With 8:42 left to play in regulation, there was an eternity of time left to play. Best-case scenarios for the Saints were to create a turnover or force a punt, a little-less-than-best-case was to limit the Raiders to a field goal, preferably after a time-consuming drive.
Absolute worst case? A 75-yard touchdown run, on second down, to complete a 16-second drive by the Raiders.
Jalen Richard's tackle-breaking dash, and Oakland's subsequent, successful two-point conversion to tie the score, didn't break the Saints. New Orleans, in fact, went on to retake the lead on its next possession – a three-play, 84-yard touchdown drive of its own that featured a 43-yard pass from Drew Brees to Willie Snead IV, a fumble by Snead on the play, and a recovery and 10-yard advance by rookie receiver Michael Thomas, who was trailing the play.
But Richard's run put the Raiders in position to win the game with another touchdown and two-point conversion.
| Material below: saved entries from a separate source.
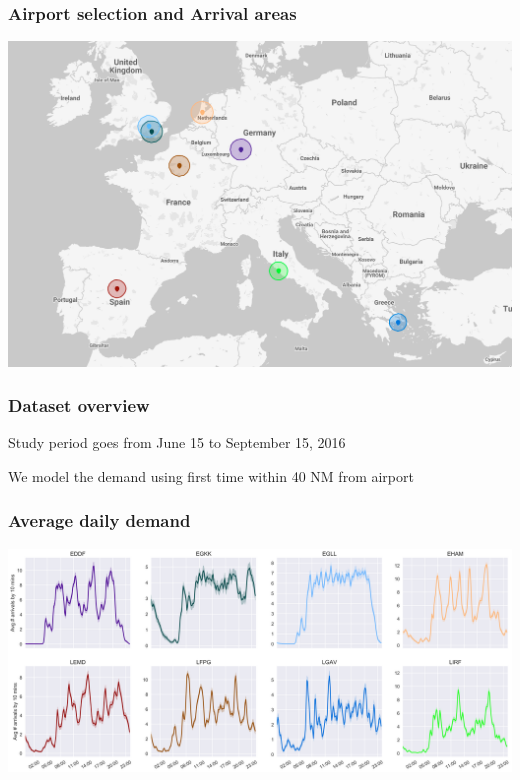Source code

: \documentclass[table,aspectratio=169]{beamer}
\begin{document}
%
%

%
\begin{frame}[t]\frametitle{Airport selection and Arrival areas}
    \centering
    \includegraphics[width=.7\textwidth]{map}
\end{frame}

\begin{frame}[t]\frametitle{Dataset overview}
    \centering
    

    \vfill

    \alert{Study period} goes from June 15 to September 15, 2016

    \alert{We model the demand} using first time within 40 NM from airport
\end{frame}

\begin{frame}[t]\frametitle{Average daily demand}
    \centering
    \includegraphics[width=.9\textwidth]{AvgArrivals}
\end{frame}
\end{document}
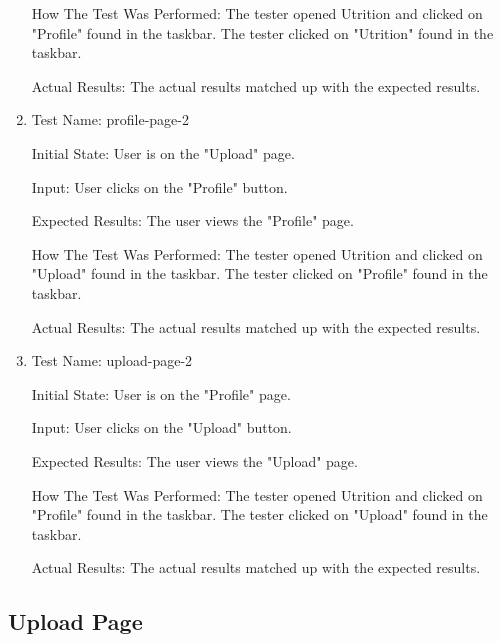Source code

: \documentclass[12pt, titlepage]{article}
\begin{document}
\begin{enumerate}
	How The Test Was Performed: The tester opened Utrition and clicked on "Profile" found in the taskbar. The tester clicked on "Utrition" found in the taskbar.
	
	Actual Results: The actual results matched up with the expected results.
	
	\item{Test Name: profile-page-2}
	
	Initial State: User is on the "Upload" page.
	
	Input: User clicks on the "Profile" button.
	
	Expected Results: The user views the "Profile" page.
	
	How The Test Was Performed: The tester opened Utrition and clicked on "Upload" found in the taskbar. The tester clicked on "Profile" found in the taskbar.
	
	Actual Results: The actual results matched up with the expected results.
	
	\item{Test Name: upload-page-2}
	
	Initial State: User is on the "Profile" page.
	
	Input: User clicks on the "Upload" button.
	
	Expected Results: The user views the "Upload" page.
	
	How The Test Was Performed: The tester opened Utrition and clicked on "Profile" found in the taskbar. The tester clicked on "Upload" found in the taskbar.
	
	Actual Results: The actual results matched up with the expected results.
	\end{enumerate}

	\subsection{Upload Page}
\end{document}
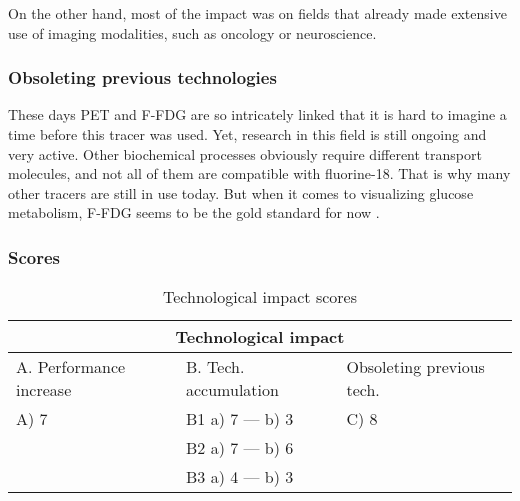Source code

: On the other hand, most of the impact was on fields that already made extensive
use of imaging modalities, such as oncology or neuroscience.

\subsubsection{Obsoleting previous technologies}
These days PET and F-FDG are so intricately linked that it is hard to imagine a
time before this tracer was used. Yet, research in this field is still ongoing
and very active. Other biochemical processes obviously require different
transport molecules, and not all of them are compatible with fluorine-18. That
is why many other tracers are still in use today. But when it comes to
visualizing glucose metabolism, F-FDG seems to be the gold standard for now
\cite{radiopharma}.

\subsubsection{Scores}
\begin{table}[h]
\centering
\begin{tabular}{l l l}
\hline
\multicolumn{3}{|c|}{Technological impact} \\
\hline
A. Performance increase & B. Tech. accumulation & Obsoleting previous tech.\\
A) 7 & B1 a) 7 --- b) 3 & C) 8\\ 
     & B2 a) 7 --- b) 6 & \\
     & B3 a) 4 --- b) 3 & \\
\hline
\end{tabular}
\caption{Technological impact scores}
\label{tbl:impactscores4}
\end{table}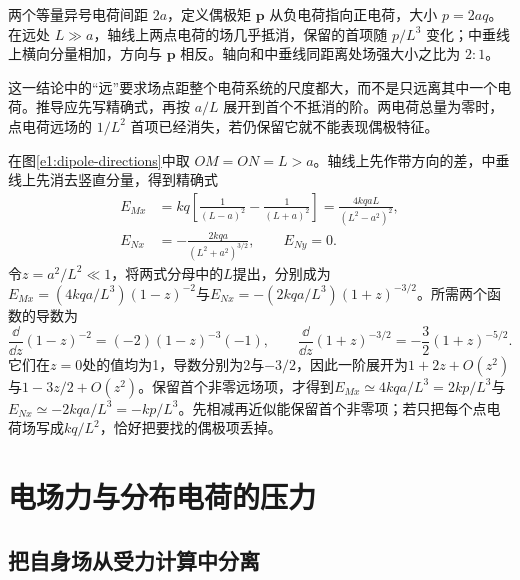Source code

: 两个等量异号电荷间距 $2a$，定义偶极矩 $\bm p$ 从负电荷指向正电荷，大小 $p=2aq$。在远处 $L\gg a$，轴线上两点电荷的场几乎抵消，保留的首项随 $p/L^3$ 变化；中垂线上横向分量相加，方向与 $\bm p$ 相反。轴向和中垂线同距离处场强大小之比为 $2:1$。

这一结论中的“远”要求场点距整个电荷系统的尺度都大，而不是只远离其中一个电荷。推导应先写精确式，再按 $a/L$ 展开到首个不抵消的阶。两电荷总量为零时，点电荷远场的 $1/L^2$ 首项已经消失，若仍保留它就不能表现偶极特征。



在图\ref{e1:dipole-directions}中取 $OM=ON=L>a$。轴线上先作带方向的差，中垂线上先消去竖直分量，得到精确式
\[
\begin{aligned}
E_{Mx}&=kq\left[\frac1{(L-a)^2}-\frac1{(L+a)^2}\right]
=\frac{4kqaL}{(L^2-a^2)^2},\\
E_{Nx}&=-\frac{2kqa}{(L^2+a^2)^{3/2}},\qquad E_{Ny}=0.
\end{aligned}
\]
令$z=a^2/L^2\ll1$，将两式分母中的$L$提出，分别成为$E_{Mx}=(4kqa/L^3)(1-z)^{-2}$与$E_{Nx}=-(2kqa/L^3)(1+z)^{-3/2}$。所需两个函数的导数为
\[
\frac{\dd}{\dd z}(1-z)^{-2}=(-2)(1-z)^{-3}(-1),\qquad
\frac{\dd}{\dd z}(1+z)^{-3/2}=-\frac32(1+z)^{-5/2}.
\]
它们在$z=0$处的值均为1，导数分别为2与$-3/2$，因此一阶展开为$1+2z+O(z^2)$与$1-3z/2+O(z^2)$。保留首个非零远场项，才得到$E_{Mx}\simeq4kqa/L^3=2kp/L^3$与$E_{Nx}\simeq-2kqa/L^3=-kp/L^3$。先相减再近似能保留首个非零项；若只把每个点电荷场写成$kq/L^2$，恰好把要找的偶极项丢掉。

\section{电场力与分布电荷的压力}
\subsection{把自身场从受力计算中分离}

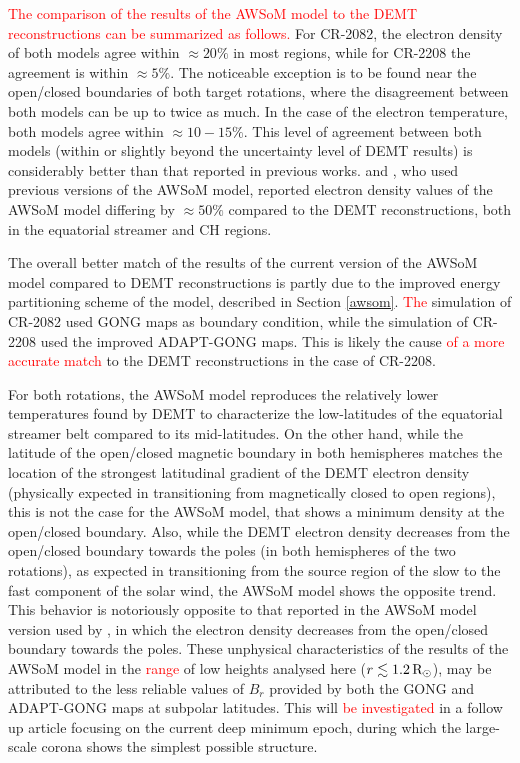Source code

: \documentclass[namedreferences]{solarphysics}
\def\edit#1{\textcolor{Red}{#1}}
\newcommand{\mrsun}{{\rm R_\odot}}
\begin{document}
\begin{article}
\edit{The comparison of the results of the AWSoM model to the DEMT reconstructions can be summarized as follows.} For CR-2082, the electron density of both models agree within $\approx 20\%$ {in most regions}, while for CR-2208 the agreement is within $\approx 5\%$. {The noticeable exception is to be found near the open/closed boundaries of both target rotations, where the disagreement between both models can be up to twice as much.} In the case of the electron temperature, both models agree within $\approx 10-15\%$. This level of agreement between both models {(within or slightly beyond the uncertainty level of DEMT results)} is considerably better than that reported in previous works. \citet{jin_2012} and \citet{oran_2015}{, who used previous versions of the AWSoM model,} reported electron density values of the AWSoM model {differing by $\approx 50\%$ compared to the DEMT reconstructions, both in the equatorial streamer and CH regions.} 

{The overall better match of the results of the current version of the AWSoM model compared to DEMT reconstructions is partly due to the improved energy partitioning scheme of the model, described in Section \ref{awsom}. \edit{The} simulation of CR-2082 used GONG maps as boundary condition, while the simulation of CR-2208 used the improved ADAPT-GONG maps. This is likely the cause \edit{of a more accurate match} to the DEMT reconstructions in the case of CR-2208.}

For both rotations, the AWSoM model reproduces the relatively lower temperatures found by DEMT to characterize the low-latitudes of the equatorial streamer belt compared to its mid-latitudes. On the other hand, while the latitude of the open/closed magnetic boundary in both hemispheres matches the location of the strongest latitudinal gradient of the DEMT electron density {(physically expected in transitioning from magnetically closed to open regions)}, this is not the case for the AWSoM model, that shows a minimum density at the open/closed boundary. Also, while the DEMT electron density decreases from the open/closed boundary towards the poles (in both hemispheres of the two rotations), {as expected in transitioning from the source region of the slow to the fast component of the solar wind}, the AWSoM model shows the opposite trend. This behavior is notoriously opposite to that reported in the AWSoM model version used by \citet{oran_2015}, in which the electron density decreases from the open/closed boundary towards the poles. These unphysical characteristics of the results of the AWSoM model in the \edit{range} of low heights analysed here ($r\lesssim 1.2\,\mrsun$), may be attributed to the less reliable values of $B_r$ provided by both the GONG and ADAPT-GONG maps at subpolar latitudes. This will \edit{be investigated} in a follow up article focusing on the current deep minimum epoch, during which the large-scale corona shows the simplest possible structure.


\end{article}
\end{document}

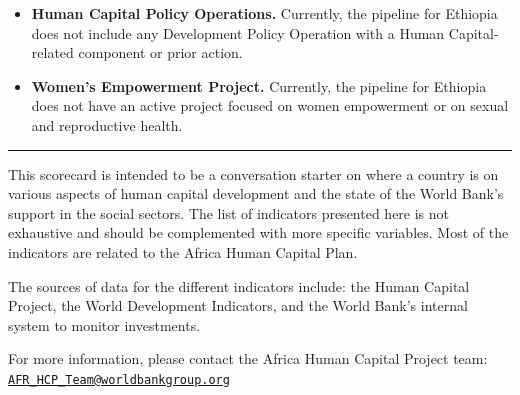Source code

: \documentclass[9.2pt,twocolumn]{article}
\begin{document}
\begin{itemize}
\item
  \textbf{Human Capital Policy Operations.} Currently, the pipeline for
  Ethiopia does not include any Development Policy Operation with a
  Human Capital-related component or prior action.
\item
  \textbf{Women's Empowerment Project.} Currently, the pipeline for
  Ethiopia does not have an active project focused on women empowerment
  or on sexual and reproductive health.
\end{itemize}

\noindent

\rule{9cm}{0.4pt}

This scorecard is intended to be a conversation starter on where a
country is on various aspects of human capital development and the state
of the World Bank's support in the social sectors. The list of
indicators presented here is not exhaustive and should be complemented
with more specific variables. Most of the indicators are related to the
Africa Human Capital Plan. ~

The sources of data for the different indicators include: the Human
Capital Project, the World Development Indicators, and the World Bank's
internal system to monitor investments. ~

For more information, please contact the Africa Human Capital Project
team:
\href{mailto:AFR_HCP_Team@worldbankgroup.org}{\nolinkurl{AFR\_HCP\_Team@worldbankgroup.org}}
\end{document}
Instead of a field goal to pull to within 27-22, and a Saints touchdown to give New Orleans security, it allowed Oakland to keep pace.
And the speed of it assured that, after the Saints scored, Oakland would have enough time to construct its final drive.
It was, perhaps, the critical offensive play for the Raiders, a seemingly bonus score at the time they needed it.